While such plot elements give a human dimension to Bulger, however, as a whole the script—presented largely as a triptych (the first act dated 1975, the second 1981 and the third 1985, though it proceeds into later territory))–doesn’t flinch from portraying him as a brutal man who kills easily, from Tommy (Scott Anderson), a comrade he disposes of near the start merely for a drunken argument and Brian Halloran (Peter Sarsgaard), a hot-tempered hophead who tries to turn him in to the feds (an attempt Connolly foils), to Deborah Hussey (Juno Temple), a loquacious prostitute he snuffs personally, and John McIntyre (Brad Carter), whose loose mouth led to the interception of a shipment of weapons Bulger intended for the IRA—and to McIntyre’s torture and murder (Connolly had tipped Whitey off about McIntyre).

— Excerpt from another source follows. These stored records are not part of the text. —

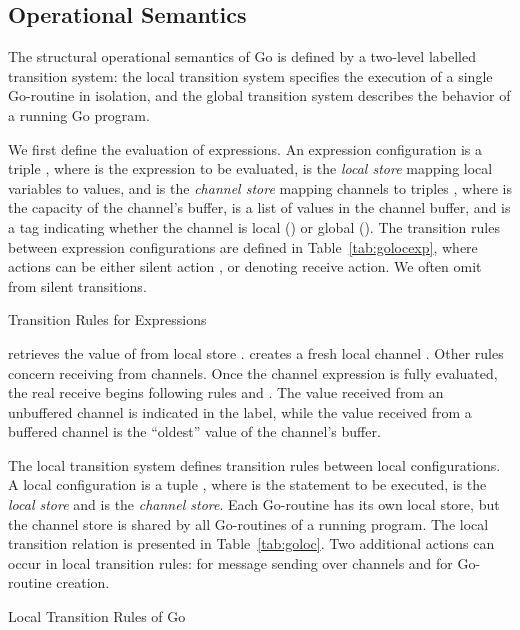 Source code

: \documentclass[runningheads, envcountsame, a4paper]{llncs}
\begin{document}
\subsection{Operational Semantics}
The structural operational semantics of Go is defined by a two-level labelled transition system:
the local transition system specifies the execution of a single Go-routine in isolation,
and the global transition system describes the behavior of a running Go program.

We first define the evaluation of expressions.
An expression configuration is a triple ,
where  is the expression to be evaluated,
 is the {\em local store} mapping local variables to values,
and  is the {\em channel store} mapping channels to triples ,
where  is the capacity of the channel's buffer,  is a list of values in the channel buffer,
and  is a tag indicating whether the channel is local () or global ().
The transition rules between expression configurations  are defined in Table~\ref{tab:golocexp},
where actions can be either silent action , or  denoting receive action.
We often omit  from silent transitions.

\begin{table}

\caption{Transition Rules for Expressions}
\label{tab:golocexp}
\end{table}

 retrieves the value of  from local store .
 creates a fresh local channel .
Other rules concern receiving from channels.
Once the channel expression is fully evaluated, the real receive begins following rules  and .
The value received from an unbuffered channel is indicated in the label, while the value received
from a buffered channel is the ``oldest'' value of the channel's buffer.

The local transition system defines transition rules between local configurations.
A local configuration is a tuple , where  is the statement to be executed,
 is the {\em local store} and  is the {\em channel store}.
Each Go-routine has its own local store, but the channel store is shared by all Go-routines of a running program.
The local transition relation  is presented in Table~\ref{tab:goloc}.
Two additional actions can occur in local transition rules:  for message sending over channels
and  for Go-routine creation.

\begin{table}

\caption{Local Transition Rules of Go}
\label{tab:goloc}
\end{table}
\end{document}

All of which gives Bulger a complexity that gives Johnny Depp the opportunity finally to act again. Here he jettisons the cartoonish style that he embraced successfully in the “Pirates of the Caribbean” franchise but that doomed “The Lone Ranger” and “Mortdecai,” as well as the passivity that marked his work in the misguided “Transcendence,” to give a performance that’s alternately chilly and fierce, but always compelling. (The heavy makeup is impressive too, even if in some shots from the side it makes Depp look oddly like Christopher Walken.) Joel Edgerton, as Connolly, frankly can’t match him; he portrays the FBI agent who’s drawn into Bulger’s web as a big, hearty, ambitious man who plans to be the puppet master and only gradually realizes that he’s the one being used, but it’s a turn that doesn’t match Depp’s in subtlety—especially in the latter stages when Connolly falls apart—and so the back-and-forth between the two never has the resonance it might have done. Still, it’s a solid turn, as are Benedict Cumberbatch’s refined, reticent one as Whitey’s circumspect brother and Sarsgaard’s flamboyant one as Bulger’s would-be accuser.

Among the large supporting cast, Jesse Plemons, Rory Cochrane, and W. Earl Brown stand out as the chief members of Bulger’s crew, whose interviews with law enforcement provide the entree to the flashbacks that reveal Whitey’s past in the film’s three acts. The women fare less well, with Johnson and Julianne Nicholson, as Connolly’s increasingly dubious wife, relegated mostly to the background, though Nicholson has an excellent scene when Whitey casually threatens her; and Temple, in what amounts to an extended cameo, makes the naïve hooker a memorable figure of Whitey’s wrath. Connolly is surrounded by a gaggle of other law enforcement types, among whom Kevin Bacon and Adam Scott stand out as skeptical colleagues, as does David Harbour as a more accommodating one who will assist Connolly in protecting Bulger (like Nicholson, he too has a great moment when he cringes beneath Whitey’s withering threats) and Corey Stoll as the prosecutor who refuses to go along with the coddling of Bulger.

Lesser roles have been filled carefully by director Scott Cooper, who—along with production designer Stefania Cella, art director Jeremy Woodward, set designers Bryan Felty, Karl Martin and Christina Todesco, set decorator Tracey Doyle and costume designer Kasia Walicka Maimone, as well as ace cinematographer Masanobu Takayanagi and editor David Rosenbloom—achieves an almost palpable sense of time and place (just as he did in “Out of the Furnace”). He manages several set-pieces—like the murder of Temple’s Hussey—with a masterly hand, and his careful management of moments of abrupt violence keeps the audience consistently on the edge of their seats. Tom Holkenberg contributes a moody score that contributes to the dark atmosphere.

Though very good, “Black Mass” might not be the equal of the greatest gangster pictures. But it has one great element in Depp’s performance, which makes this journey into the world of a vicious crime lord endlessly engrossing and at times positively startling. At least one Oscar nomination seems a foregone conclusion, but others may be in the offing as well.